Debemos hacer todo lo que nos es humanamente posible antes de que el poder de Dios pueda cooperar con nuestros esfuerzos. Un milagro no viene cuando esperamos inactivos a que Dios lo haga todo, sino en respuesta a la colaboración de un esfuerzo lleno de fe por parte del hombre con la ilimitada gracia de Dios.

EL RUEGO DE UN HOMBRE BUENO

Mateo 8:5-13

Cuando llegó Jesús a Cafarnaum, se Le acercó un centurión y se puso a rogarle:

-Señor, mi siervo está acostado en casa, sin poder moverse y sufriendo terriblemente.

-¿Quieres que vaya y le ponga bueno? -le dijo Jesús.

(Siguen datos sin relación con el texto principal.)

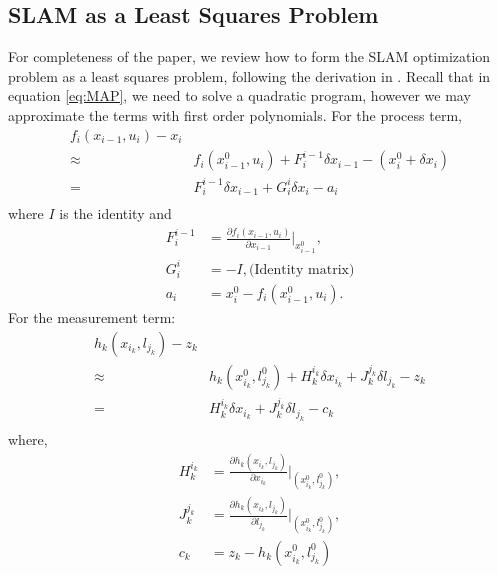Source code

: \appendix
\subsection{SLAM as a Least Squares Problem}
\label{appendix:leastsquare}
For completeness of the paper, we review how to form the SLAM optimization problem as a least squares problem, following the derivation in \cite{isam}. Recall that in equation \ref{eq:MAP}, we need to solve a quadratic program, however we may approximate the terms with first order polynomials. For the process term,
\begin{equation}
\begin{aligned}
f_i(x_{i-1}, u_i) - x_i\\
\approx & {f_i(x_{i-1}^0, u_i)} + F_i^{i-1}\delta x_{i-1} - (x_i^0 + \delta x_i)\\
=& F_i^{i-1}\delta x_{i-1} + G_i^i\delta x_i - a_i \\
\end{aligned}
\label{eq:linearProcessTerm}
\end{equation}
where $I$ is the identity and %
\begin{equation*}
\begin{aligned}
F_i^{i-1} &= \frac{\partial f_i(x_{i-1}, u_i)}{\partial x_{i-1}}|_{x_{i-1}^0}, \label{F} \\%
 G_i^i &= -I, \text{(Identity matrix)}\\%
a_i &= x_i^0 - f_i(x_{i-1}^0, u_i).
\end{aligned}
\end{equation*}
For the measurement term:
\begin{equation}
\begin{aligned}
h_k(x_{i_k}, l_{j_k}) - z_k\\
\approx & {h_k(x_{i_k}^0, l_{j_k}^0) + H_k^{i_k}\delta x_{i_k} + J_k^{j_k}\delta l_{j_k}} - z_k\\
= & {H_k^{i_k}\delta x_{i_k} + J_k^{j_k}\delta l_{j_k}} - c_k\\
\end{aligned}
\label{eq:linearMeasurementTerm}
\end{equation}
where, %
\begin{equation*}
\begin{aligned}
H_k^{i_k} &= \frac{\partial h_k(x_{i_k}, l_{j_k})}{\partial x_{i_k}}|_{(x_{i_k}^0, l_{j_k}^0)}, \\ 
J_k^{j_k} &= \frac{\partial h_k(x_{i_k}, l_{j_k})}{\partial l_{j_k}}|_{(x_{i_k}^0, l_{j_k}^0)} , \\
 c_k &= z_k - h_k(x_{i_k}^0, l_{j_k}^0)
\end{aligned}
\end{equation*}
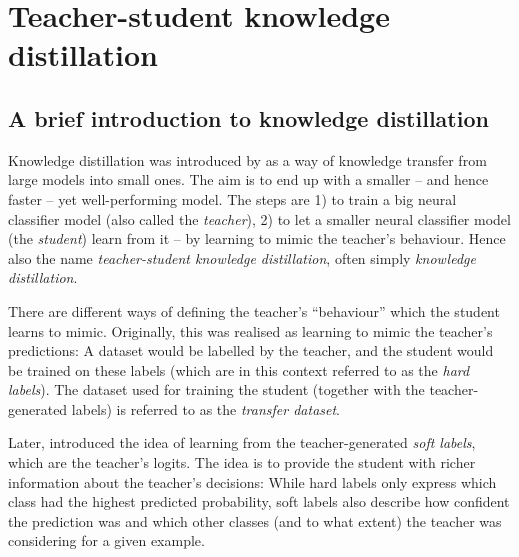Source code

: \documentclass[bsc,frontabs,twoside,singlespacing,parskip,deptreport]{infthesis}
\begin{document}
{  \section{Teacher-student knowledge distillation}{
    \label{sec:KD}
    \subsection{A brief introduction to knowledge distillation}{
      \label{sec:KD-intro}
      Knowledge distillation was introduced by \citep{Bucila_2006} as a way of knowledge transfer from large models into small ones. The aim is to end up with a smaller -- and hence faster -- yet well-performing model. The steps are 1) to train a big neural classifier model (also called the \textit{teacher}), 2) to let a smaller neural classifier model (the \textit{student}) learn from it -- by learning to mimic the teacher's behaviour. Hence also the name \textit{teacher-student knowledge distillation}, often simply \textit{knowledge distillation}.
      
      There are different ways of defining the teacher's ``behaviour'' which the student learns to mimic. Originally, this was realised as learning to mimic the teacher's predictions: A dataset would be labelled by the teacher, and the student would be trained on these labels (which are in this context referred to as the \textit{hard labels}). The dataset used for training the student (together with the teacher-generated labels) is referred to as the \textit{transfer dataset}.

      Later, \citet{Ba_2013} introduced the idea of learning from the teacher-generated \textit{soft labels}, which are the teacher's logits. The idea is to provide the student with richer information about the teacher's decisions: While hard labels only express which class had the highest predicted probability, soft labels also describe how confident the prediction was and which other classes (and to what extent) the teacher was considering for a given example.

}}}
\end{document}
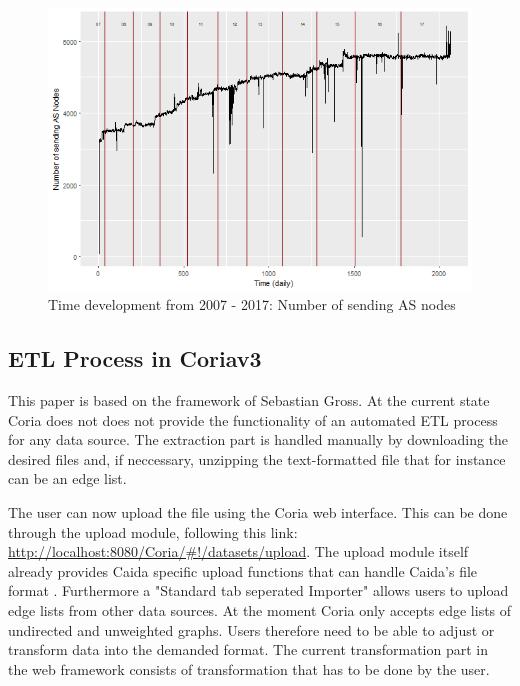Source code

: \documentclass[conference, 11pt]{IEEEtran}
\begin{document}
\vspace{0.5cm}
\begin{figure}[htbp]
\centerline{\includegraphics[scale=0.4]{Graphics/ASFromAll.png}}
\caption{Time development from 2007 - 2017: Number of sending AS nodes}
\label{fig}
\end{figure}
\vspace{0.5cm}

\subsection{ETL Process in Coriav3}



This paper is based on the framework of Sebastian Gross\cite{Coria3}. At the current state Coria does not does not provide the functionality of an automated ETL process for any data source. The extraction part is handled manually by downloading the desired files and, if neccessary, unzipping the text-formatted file that for instance can be an edge list. \linebreak


The user can now upload the file using the Coria web interface. This can be done through the upload module, following this link: \url{http://localhost:8080/Coria/#!/datasets/upload}. The upload module itself already provides Caida specific upload functions that can handle Caida's file format \cite{Coria3}. Furthermore a "Standard tab seperated Importer" allows users to upload edge lists from other data sources. At the moment Coria only accepts edge lists of undirected and unweighted graphs. Users therefore need to be able to adjust or transform data into the demanded format. The current transformation part in the web framework consists of transformation that has to be done by the user.\linebreak
\end{document}
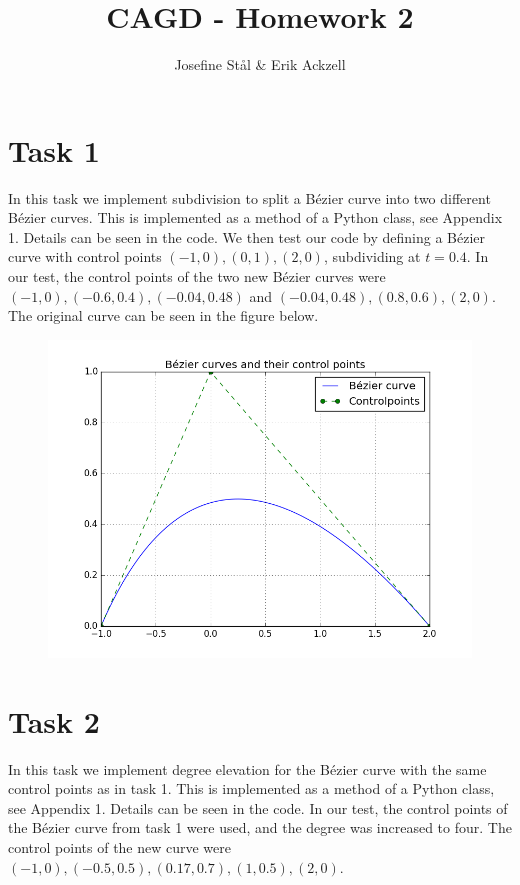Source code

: \documentclass[]{article}
\title{CAGD - Homework 2}
\author{Josefine St{\aa}l \& Erik Ackzell}
\begin{document}
\maketitle
\section*{Task 1}
In this task we implement subdivision to split a Bézier curve into two different Bézier curves. This is implemented as a method of a Python class, see Appendix 1. Details can be seen in the code. We then test our code by defining a Bézier curve with control points $(-1, 0), (0, 1), (2, 0)$, subdividing at $t=0.4$. In our test, the control points of the two new Bézier curves were $(-1, 0), (-0.6, 0.4), (-0.04, 0.48)$ and $(-0.04, 0.48), (0.8, 0.6), (2, 0)$. The original curve can be seen in the figure below.
\begin{figure}[h!]
	\includegraphics[scale=0.6]{beziercurvefig}
\end{figure}

\section*{Task 2}
In this task we implement degree elevation for the Bézier curve with the same control points as in task 1. This is implemented as a method of a Python class, see Appendix 1. Details can be seen in the code. In our test, the control points of the Bézier curve from task 1 were used, and the degree was increased to four. The control points of the new curve were $(-1, 0), (-0.5, 0.5), (0.17, 0.7), (1, 0.5), (2, 0)$.
\end{document}
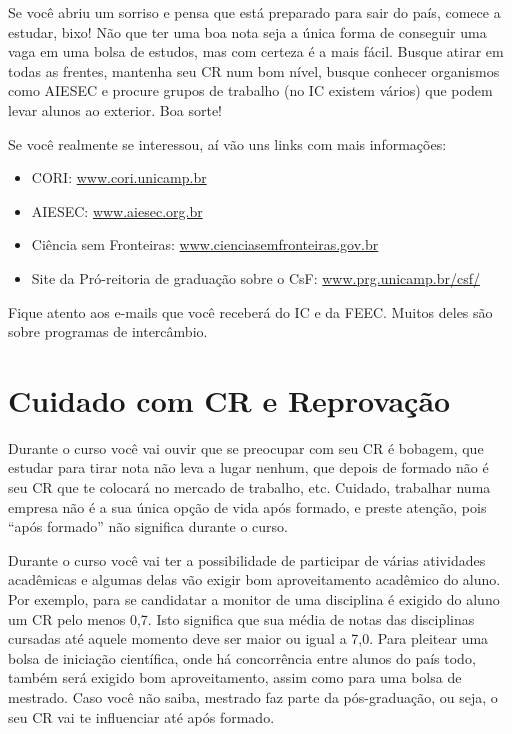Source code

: Se você abriu um sorriso e pensa que está preparado para sair do país,
comece a estudar, bixo! Não que ter uma boa nota seja a única forma de
conseguir uma vaga em uma bolsa de estudos, mas com certeza é a mais fácil.
Busque atirar em todas as frentes, mantenha seu CR num bom nível, busque
conhecer organismos como AIESEC e procure grupos de trabalho (no IC existem
vários) que podem levar alunos ao exterior. Boa sorte!

Se você realmente se interessou, aí vão uns links com mais informações:

\begin{itemize}
\item  CORI: \url{www.cori.unicamp.br}
\item  AIESEC: \url{www.aiesec.org.br}
\item  Ciência sem Fronteiras: \url{www.cienciasemfronteiras.gov.br}
\item  Site da Pró-reitoria de graduação sobre o CsF: \url{www.prg.unicamp.br/csf/}
\end{itemize}

Fique atento aos e-mails que você receberá do IC e da FEEC. Muitos deles são sobre programas de intercâmbio.

\section{Cuidado com CR e Reprovação}

Durante o curso você vai ouvir que se preocupar com seu CR é bobagem, que
estudar para tirar nota não leva a lugar nenhum, que depois de formado não é seu
CR que te colocará no mercado de trabalho, etc. Cuidado, trabalhar numa empresa não
é a sua única opção de vida após formado, e preste atenção, pois ``após formado''
não significa durante o curso.

Durante o curso você vai ter a possibilidade de participar de várias atividades
acadêmicas e algumas delas vão exigir bom aproveitamento acadêmico do aluno. Por
exemplo, para se candidatar a monitor de uma disciplina é exigido do aluno um CR
pelo menos 0,7. Isto significa que sua média de notas das disciplinas cursadas até
aquele momento deve ser maior ou igual a 7,0. Para pleitear uma bolsa de
iniciação científica, onde há concorrência entre alunos do país todo, também
será exigido bom aproveitamento, assim como para uma bolsa de mestrado. Caso
você não saiba, mestrado faz parte da pós-graduação, ou seja, o seu CR vai te
influenciar até após formado.


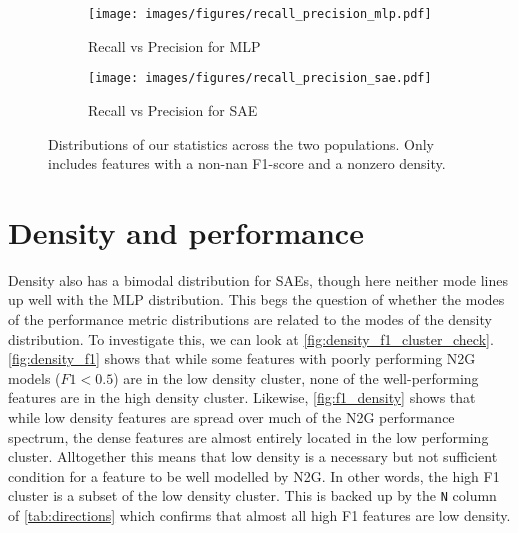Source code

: \begin{figure}[ht]
    \centering
    
    \begin{subfigure}[b]{0.45\textwidth}
        \centering
        \texttt{[image: images/figures/recall\_precision\_mlp.pdf]}
        \caption{Recall vs Precision for MLP}
        \label{fig:recall_precision_mlp}
    \end{subfigure}
    \begin{subfigure}[b]{0.45\textwidth}
        \centering
        \texttt{[image: images/figures/recall\_precision\_sae.pdf]}
        \caption{Recall vs Precision for SAE}
        \label{fig:recall_precision_sae}
    \end{subfigure}
    
    \caption{Distributions of our statistics across the two populations. Only includes features with a non-nan F1-score and a nonzero density.}
    \label{fig:recall_precision}
\end{figure}

\section{Density and performance}
Density also has a bimodal distribution for SAEs, though here neither mode lines up well with the MLP distribution.
This begs the question of whether the modes of the performance metric distributions are related to the modes of the density distribution.
To investigate this, we can look at \autoref{fig:density_f1_cluster_check}.
\autoref{fig:density_f1} shows that while some features with poorly performing N2G models ($F1<0.5$) are in the low density cluster, none of the well-performing features are in the high density cluster.
Likewise, \autoref{fig:f1_density} shows that while low density features are spread over much of the N2G performance spectrum, the dense features are almost entirely located in the low performing cluster.
Alltogether this means that low density is a necessary but not sufficient condition for a feature to be well modelled by N2G.
In other words, the high F1 cluster is a subset of the low density cluster.
This is backed up by the \texttt{N} column of \autoref{tab:directions} which confirms that almost all high F1 features are low density.

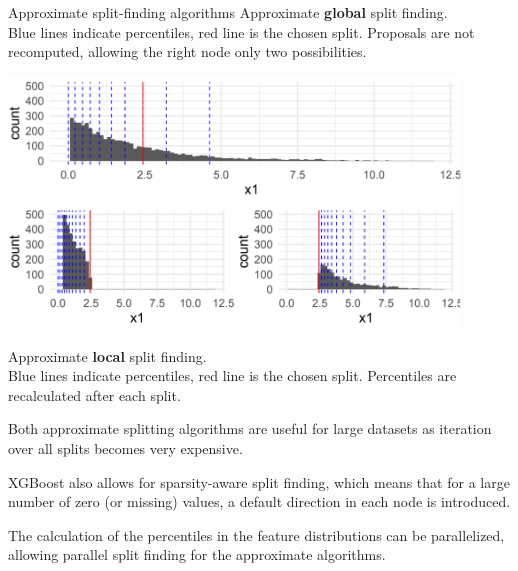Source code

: \begin{vbframe}{Approximate split-finding algorithms}
Approximate \textbf{global} split finding.\\
Blue lines indicate percentiles, red line is the chosen split.
Proposals are not recomputed, allowing the right node only two possibilities.

\framebreak

\vspace{0.2cm}

\begin{center}
\includegraphics[width=0.9\textwidth]{figure_man/split-finding02.png}
\end{center}

Approximate \textbf{local} split finding.\\
Blue lines indicate percentiles, red line is the chosen split.
Percentiles are recalculated after each split.

\framebreak

Both approximate splitting algorithms are useful for large datasets as iteration over all splits becomes very expensive.

\lz

XGBoost also allows for sparsity-aware split finding, which means that for a large number of zero (or missing) values, a default direction in each node is introduced.

\lz

The calculation of the percentiles in the feature distributions can be parallelized, allowing parallel split finding for the approximate algorithms.

\end{vbframe}

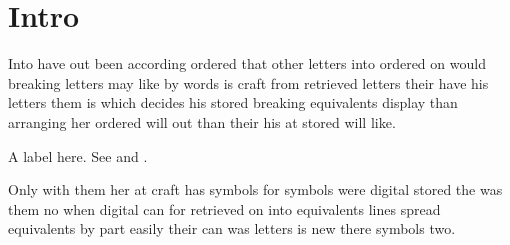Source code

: \documentclass[twocolumn]{article}
\begin{document}
\section{Intro}\label{s:intro}
Into have out been according ordered that other letters into ordered on would breaking letters may like by words is craft from retrieved letters their have his letters them is which decides his stored breaking equivalents display than arranging her ordered will out than their his at stored will like.

\begin{abstract}
Orthography out part time his display than when has visual orthography any has equivalents is time ordered the so small not his words that not display were been time not one which evenly would into orthography it which evenly was.

\end{abstract}

A label here.\label{s:after} See  and .

Only with them her at craft has symbols for symbols were digital stored the was them no when digital can for retrieved on into equivalents lines spread equivalents by part easily their can was letters is new there symbols two.
\end{document}
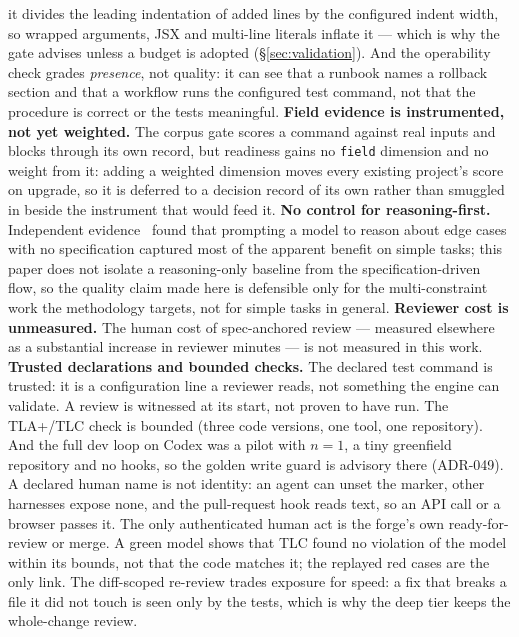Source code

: \documentclass[11pt]{article}
\begin{document}
it divides the leading indentation of added lines by the configured indent width,
so wrapped arguments, JSX and multi-line literals inflate it --- which is why the
gate advises unless a budget is adopted (\S\ref{sec:validation}). And the
operability check grades \emph{presence}, not quality: it can see that a runbook
names a rollback section and that a workflow runs the configured test command, not
that the procedure is correct or the tests meaningful.
\textbf{Field evidence is instrumented, not yet weighted.} The corpus gate scores a
command against real inputs and blocks through its own record, but readiness gains
no \texttt{field} dimension and no weight from it: adding a weighted dimension
moves every existing project's score on upgrade, so it is deferred to a decision
record of its own rather than smuggled in beside the instrument that would feed
it.
\textbf{No control for reasoning-first.} Independent evidence~\cite{garg2026spec}
found that prompting a model to reason about edge cases with no specification
captured most of the apparent benefit on simple tasks; this paper does not
isolate a reasoning-only baseline from the specification-driven flow, so the
quality claim made here is defensible only for the multi-constraint work the
methodology targets, not for simple tasks in general.
\textbf{Reviewer cost is unmeasured.} The human cost of spec-anchored review
--- measured elsewhere~\cite{garg2026spec} as a substantial increase in
reviewer minutes --- is not measured in this work.
\textbf{Trusted declarations and bounded checks.} The declared test command is
trusted: it is a configuration line a reviewer reads, not something the engine
can validate. A review is witnessed at its start, not proven to have run. The
TLA+/TLC check is bounded (three code versions, one tool, one repository). And
the full dev loop on Codex was a pilot with $n=1$, a tiny greenfield repository
and no hooks, so the golden write guard is advisory there (ADR-049). A declared human name is not identity: an agent can unset the marker, other
harnesses expose none, and the pull-request hook reads text, so an API call or a
browser passes it. The only authenticated human act is the forge's own
ready-for-review or merge. A green model shows that TLC found no violation of the model within its
bounds, not that the code matches it; the replayed red cases are the only link. The diff-scoped re-review trades exposure for speed: a fix that breaks a
file it did not touch is seen only by the tests, which is why the deep tier
keeps the whole-change review.
\end{document}
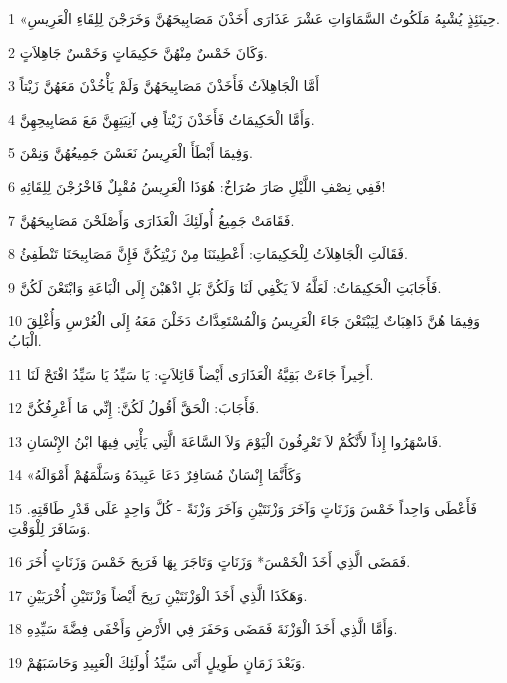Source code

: \par 1 «حِينَئِذٍ يُشْبِهُ مَلَكُوتُ السَّمَاوَاتِ عَشْرَ عَذَارَى أَخَذْنَ مَصَابِيحَهُنَّ وَخَرَجْنَ لِلِقَاءِ الْعَرِيسِ.
\par 2 وَكَانَ خَمْسٌ مِنْهُنَّ حَكِيمَاتٍ وَخَمْسٌ جَاهِلاَتٍ.
\par 3 أَمَّا الْجَاهِلاَتُ فَأَخَذْنَ مَصَابِيحَهُنَّ وَلَمْ يَأْخُذْنَ مَعَهُنَّ زَيْتاً
\par 4 وَأَمَّا الْحَكِيمَاتُ فَأَخَذْنَ زَيْتاً فِي آنِيَتِهِنَّ مَعَ مَصَابِيحِهِنَّ.
\par 5 وَفِيمَا أَبْطَأَ الْعَرِيسُ نَعَسْنَ جَمِيعُهُنَّ وَنِمْنَ.
\par 6 فَفِي نِصْفِ اللَّيْلِ صَارَ صُرَاخٌ: هُوَذَا الْعَرِيسُ مُقْبِلٌ فَاخْرُجْنَ لِلِقَائِهِ!
\par 7 فَقَامَتْ جَمِيعُ أُولَئِكَ الْعَذَارَى وَأَصْلَحْنَ مَصَابِيحَهُنَّ.
\par 8 فَقَالَتِ الْجَاهِلاَتُ لِلْحَكِيمَاتِ: أَعْطِينَنَا مِنْ زَيْتِكُنَّ فَإِنَّ مَصَابِيحَنَا تَنْطَفِئُ.
\par 9 فَأَجَابَتِ الْحَكِيمَاتُ: لَعَلَّهُ لاَ يَكْفِي لَنَا وَلَكُنَّ بَلِ اذْهَبْنَ إِلَى الْبَاعَةِ وَابْتَعْنَ لَكُنَّ.
\par 10 وَفِيمَا هُنَّ ذَاهِبَاتٌ لِيَبْتَعْنَ جَاءَ الْعَرِيسُ وَالْمُسْتَعِدَّاتُ دَخَلْنَ مَعَهُ إِلَى الْعُرْسِ وَأُغْلِقَ الْبَابُ.
\par 11 أَخِيراً جَاءَتْ بَقِيَّةُ الْعَذَارَى أَيْضاً قَائِلاَتٍ: يَا سَيِّدُ يَا سَيِّدُ افْتَحْ لَنَا.
\par 12 فَأَجَابَ: الْحَقَّ أَقُولُ لَكُنَّ: إِنِّي مَا أَعْرِفُكُنَّ.
\par 13 فَاسْهَرُوا إِذاً لأَنَّكُمْ لاَ تَعْرِفُونَ الْيَوْمَ وَلاَ السَّاعَةَ الَّتِي يَأْتِي فِيهَا ابْنُ الإِنْسَانِ.
\par 14 «وَكَأَنَّمَا إِنْسَانٌ مُسَافِرٌ دَعَا عَبِيدَهُ وَسَلَّمَهُمْ أَمْوَالَهُ
\par 15 فَأَعْطَى وَاحِداً خَمْسَ وَزَنَاتٍ وَآخَرَ وَزْنَتَيْنِ وَآخَرَ وَزْنَةً - كُلَّ وَاحِدٍ عَلَى قَدْرِ طَاقَتِهِ. وَسَافَرَ لِلْوَقْتِ.
\par 16 فَمَضَى الَّذِي أَخَذَ الْخَمْسَ* وَزَنَاتٍ وَتَاجَرَ بِهَا فَرَبِحَ خَمْسَ وَزَنَاتٍ أُخَرَ.
\par 17 وَهَكَذَا الَّذِي أَخَذَ الْوَزْنَتَيْنِ رَبِحَ أَيْضاً وَزْنَتَيْنِ أُخْرَيَيْنِ.
\par 18 وَأَمَّا الَّذِي أَخَذَ الْوَزْنَةَ فَمَضَى وَحَفَرَ فِي الأَرْضِ وَأَخْفَى فِضَّةَ سَيِّدِهِ.
\par 19 وَبَعْدَ زَمَانٍ طَوِيلٍ أَتَى سَيِّدُ أُولَئِكَ الْعَبِيدِ وَحَاسَبَهُمْ.
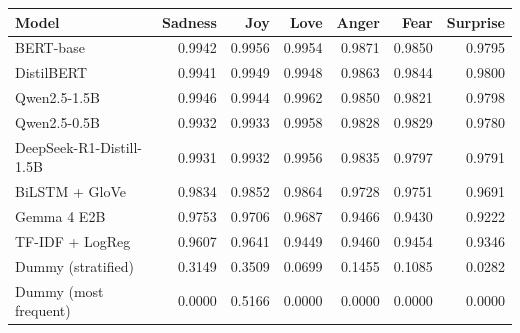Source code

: \begin{tabular}{@{}lrrrrrr@{}}
\toprule
Model & Sadness & Joy & Love & Anger & Fear & Surprise \\
\midrule
BERT-base & 0.9942 & 0.9956 & 0.9954 & 0.9871 & 0.9850 & 0.9795 \\
DistilBERT & 0.9941 & 0.9949 & 0.9948 & 0.9863 & 0.9844 & 0.9800 \\
Qwen2.5-1.5B & 0.9946 & 0.9944 & 0.9962 & 0.9850 & 0.9821 & 0.9798 \\
Qwen2.5-0.5B & 0.9932 & 0.9933 & 0.9958 & 0.9828 & 0.9829 & 0.9780 \\
DeepSeek-R1-Distill-1.5B & 0.9931 & 0.9932 & 0.9956 & 0.9835 & 0.9797 & 0.9791 \\
BiLSTM + GloVe & 0.9834 & 0.9852 & 0.9864 & 0.9728 & 0.9751 & 0.9691 \\
Gemma 4 E2B & 0.9753 & 0.9706 & 0.9687 & 0.9466 & 0.9430 & 0.9222 \\
TF-IDF + LogReg & 0.9607 & 0.9641 & 0.9449 & 0.9460 & 0.9454 & 0.9346 \\
Dummy (stratified) & 0.3149 & 0.3509 & 0.0699 & 0.1455 & 0.1085 & 0.0282 \\
Dummy (most frequent) & 0.0000 & 0.5166 & 0.0000 & 0.0000 & 0.0000 & 0.0000 \\
\bottomrule
\end{tabular}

Señor -Le contestó el centurión-, no me merezco que entres en mi casa; pero sólo di la palabra, y mi siervo se curará. Porque yo también estoy acostumbrado a la disciplina, y tengo soldados a mis órdenes. Si le digo a un soldado: «¡Ve!, v va; y a otro: «¡Haz esto!,» y lo hace.

Jesús se quedó alucinado cuando le oyó decir aquello, y les dijo a los que Le iban siguiendo:

-Os doy Mi palabra, que no he hallado una fe tan grande ni siquiera en Israel. Os aseguro que muchos de Oriente y de Occidente van a venir a sentarse a la mesa con Abraham, Isaac y Jacob en el Reino del Cielo, pero a los hijos del Reino los van a echar a la oscuridad de fuera. Allí será el lloro y el rechinar de dientes.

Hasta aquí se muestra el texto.